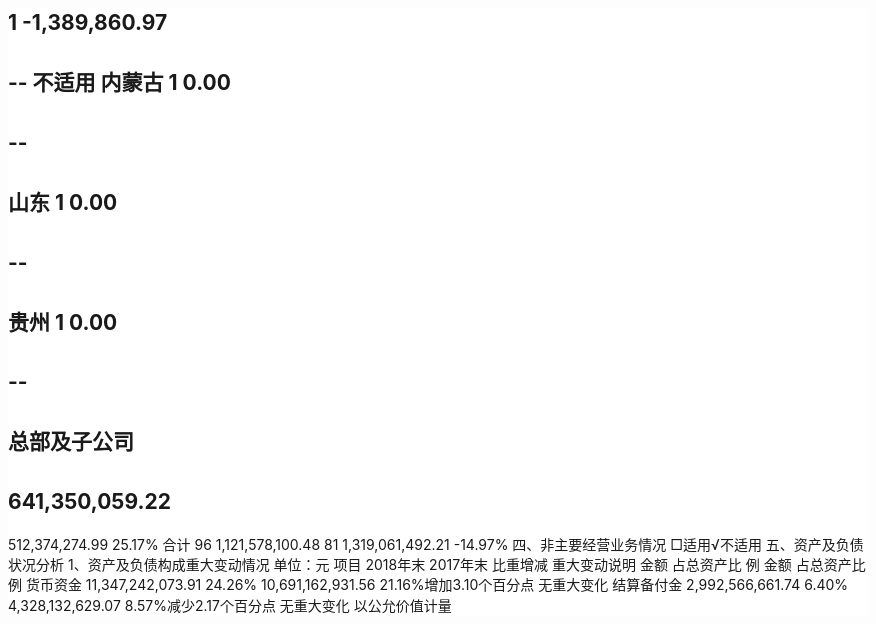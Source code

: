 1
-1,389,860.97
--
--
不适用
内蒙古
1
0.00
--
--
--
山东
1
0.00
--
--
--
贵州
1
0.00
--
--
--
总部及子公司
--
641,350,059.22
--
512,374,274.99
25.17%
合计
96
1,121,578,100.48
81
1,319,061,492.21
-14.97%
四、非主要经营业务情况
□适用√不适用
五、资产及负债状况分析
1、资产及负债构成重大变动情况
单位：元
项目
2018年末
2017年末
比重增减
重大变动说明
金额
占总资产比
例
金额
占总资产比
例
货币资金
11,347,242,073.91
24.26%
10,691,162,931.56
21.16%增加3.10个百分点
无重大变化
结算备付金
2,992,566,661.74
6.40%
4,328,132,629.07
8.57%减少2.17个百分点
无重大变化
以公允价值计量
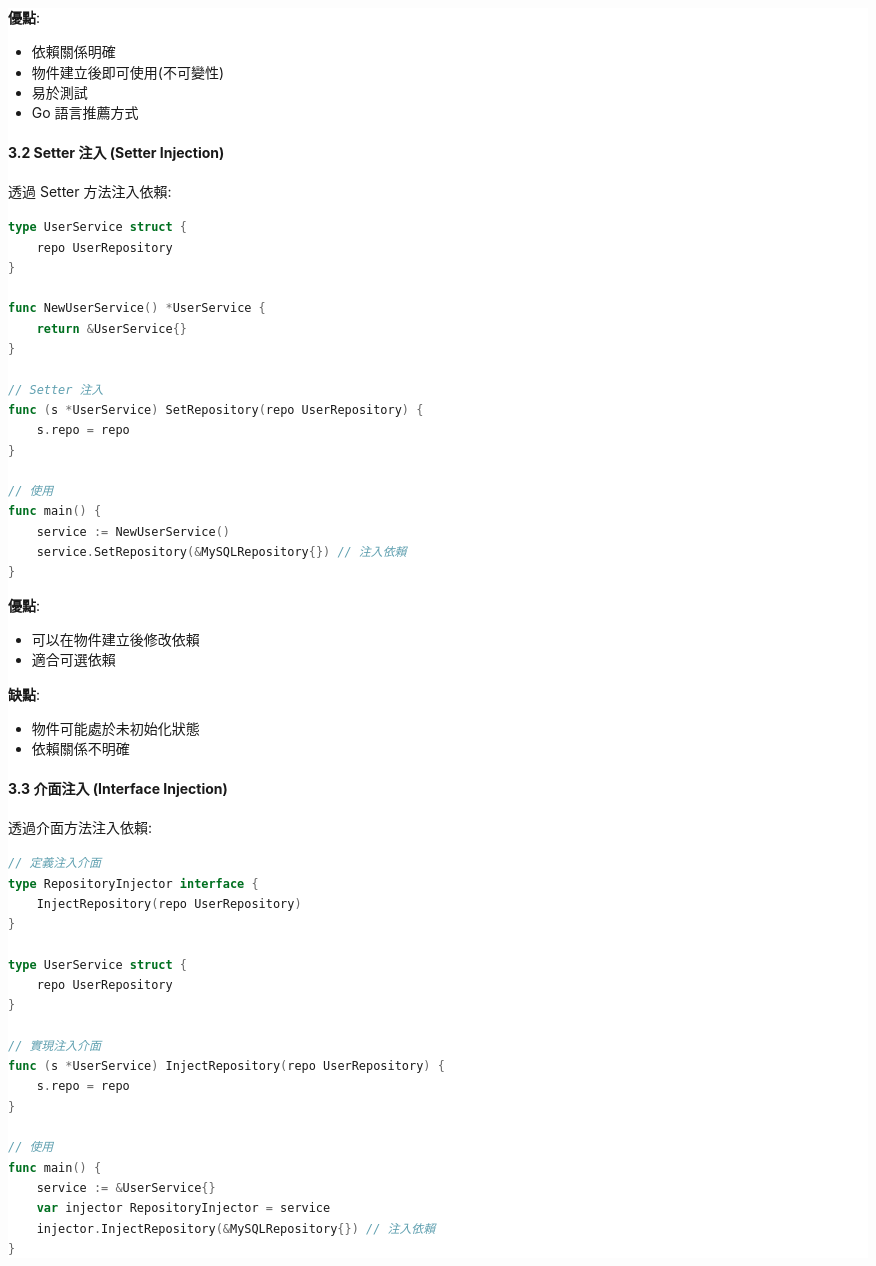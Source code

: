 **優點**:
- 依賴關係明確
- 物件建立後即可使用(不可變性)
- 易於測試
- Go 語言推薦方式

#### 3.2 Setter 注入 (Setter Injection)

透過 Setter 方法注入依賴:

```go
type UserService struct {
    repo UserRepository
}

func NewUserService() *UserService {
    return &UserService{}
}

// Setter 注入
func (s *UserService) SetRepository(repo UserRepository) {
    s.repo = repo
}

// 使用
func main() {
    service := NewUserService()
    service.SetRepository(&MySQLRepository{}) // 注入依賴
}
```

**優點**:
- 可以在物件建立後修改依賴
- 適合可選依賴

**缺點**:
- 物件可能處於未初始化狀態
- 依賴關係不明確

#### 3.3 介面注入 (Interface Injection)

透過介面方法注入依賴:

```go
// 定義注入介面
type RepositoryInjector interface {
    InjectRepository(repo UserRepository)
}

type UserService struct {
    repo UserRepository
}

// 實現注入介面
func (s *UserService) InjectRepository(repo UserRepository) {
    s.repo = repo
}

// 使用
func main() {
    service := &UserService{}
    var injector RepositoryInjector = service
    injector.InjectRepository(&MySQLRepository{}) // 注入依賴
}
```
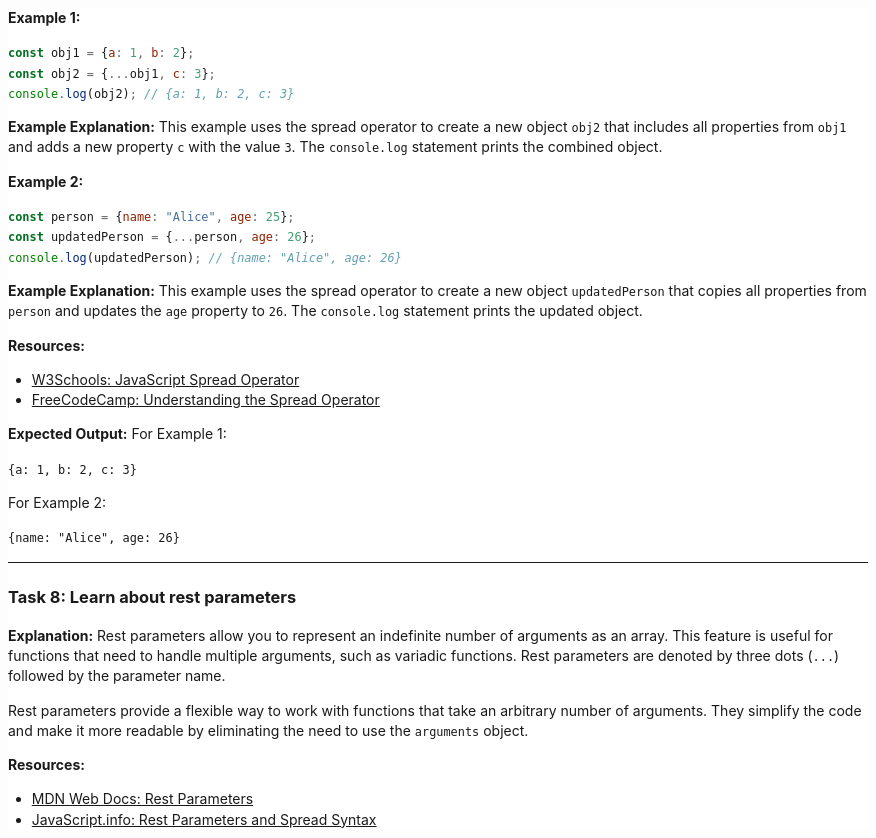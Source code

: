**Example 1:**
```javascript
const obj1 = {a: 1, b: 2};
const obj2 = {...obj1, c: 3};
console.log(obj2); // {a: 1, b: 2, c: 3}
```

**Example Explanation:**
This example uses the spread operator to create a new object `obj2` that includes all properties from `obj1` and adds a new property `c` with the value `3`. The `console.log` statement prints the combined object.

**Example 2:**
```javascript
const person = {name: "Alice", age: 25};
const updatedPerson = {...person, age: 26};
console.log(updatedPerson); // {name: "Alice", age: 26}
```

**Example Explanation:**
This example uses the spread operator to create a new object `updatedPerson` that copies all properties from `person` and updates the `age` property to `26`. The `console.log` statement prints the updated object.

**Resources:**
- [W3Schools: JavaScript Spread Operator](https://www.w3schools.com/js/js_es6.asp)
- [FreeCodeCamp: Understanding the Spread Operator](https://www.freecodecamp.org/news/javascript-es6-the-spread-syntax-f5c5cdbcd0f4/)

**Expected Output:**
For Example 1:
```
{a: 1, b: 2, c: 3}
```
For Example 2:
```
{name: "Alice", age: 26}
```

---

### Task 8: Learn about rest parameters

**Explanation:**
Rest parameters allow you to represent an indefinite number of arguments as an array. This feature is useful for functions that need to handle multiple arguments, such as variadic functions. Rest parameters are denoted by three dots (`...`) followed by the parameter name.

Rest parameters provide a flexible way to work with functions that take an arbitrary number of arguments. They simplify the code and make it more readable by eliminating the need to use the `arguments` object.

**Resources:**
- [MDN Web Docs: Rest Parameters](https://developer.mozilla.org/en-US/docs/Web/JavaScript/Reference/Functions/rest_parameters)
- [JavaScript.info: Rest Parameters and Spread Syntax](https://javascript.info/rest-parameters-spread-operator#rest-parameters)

==

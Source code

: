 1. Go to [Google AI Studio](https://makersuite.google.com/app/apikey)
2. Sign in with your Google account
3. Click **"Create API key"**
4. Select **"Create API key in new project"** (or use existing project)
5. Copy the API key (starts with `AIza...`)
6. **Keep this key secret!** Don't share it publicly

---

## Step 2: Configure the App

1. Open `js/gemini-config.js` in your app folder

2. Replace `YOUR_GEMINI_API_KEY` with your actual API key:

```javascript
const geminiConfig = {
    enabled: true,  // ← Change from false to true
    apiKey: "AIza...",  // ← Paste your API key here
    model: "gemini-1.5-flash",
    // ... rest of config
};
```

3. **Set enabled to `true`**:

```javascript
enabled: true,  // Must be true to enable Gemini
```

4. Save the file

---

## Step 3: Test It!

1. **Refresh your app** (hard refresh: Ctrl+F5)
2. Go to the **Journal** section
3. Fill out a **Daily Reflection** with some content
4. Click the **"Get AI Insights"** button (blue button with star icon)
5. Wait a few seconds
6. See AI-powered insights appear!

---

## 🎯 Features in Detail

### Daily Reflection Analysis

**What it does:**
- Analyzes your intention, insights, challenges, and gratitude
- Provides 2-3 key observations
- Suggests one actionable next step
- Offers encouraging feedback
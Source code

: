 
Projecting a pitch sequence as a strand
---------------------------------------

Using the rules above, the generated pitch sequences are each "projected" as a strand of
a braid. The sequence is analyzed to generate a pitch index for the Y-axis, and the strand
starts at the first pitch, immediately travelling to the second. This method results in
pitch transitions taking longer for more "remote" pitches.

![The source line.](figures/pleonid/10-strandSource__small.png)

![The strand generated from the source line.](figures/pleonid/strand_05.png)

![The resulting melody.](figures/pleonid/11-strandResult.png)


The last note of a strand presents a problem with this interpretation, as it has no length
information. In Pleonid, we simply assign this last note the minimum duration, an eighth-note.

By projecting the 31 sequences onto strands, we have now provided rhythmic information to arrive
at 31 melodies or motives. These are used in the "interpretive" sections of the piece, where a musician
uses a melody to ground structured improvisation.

The problem: Wherever the string "object" occurs in the entries, copy that whole line.

Exercise output:
This example uses the spread operator to create a new object `obj2` that includes all properties from `obj1` and adds a new property `c` with the value `3`. The `console.log` statement prints the combined object.
This example uses the spread operator to create a new object `updatedPerson` that copies all properties from `person` and updates the `age` property to `26`. The `console.log` statement prints the updated object.
Rest parameters provide a flexible way to work with functions that take an arbitrary number of arguments. They simplify the code and make it more readable by eliminating the need to use the `arguments` object.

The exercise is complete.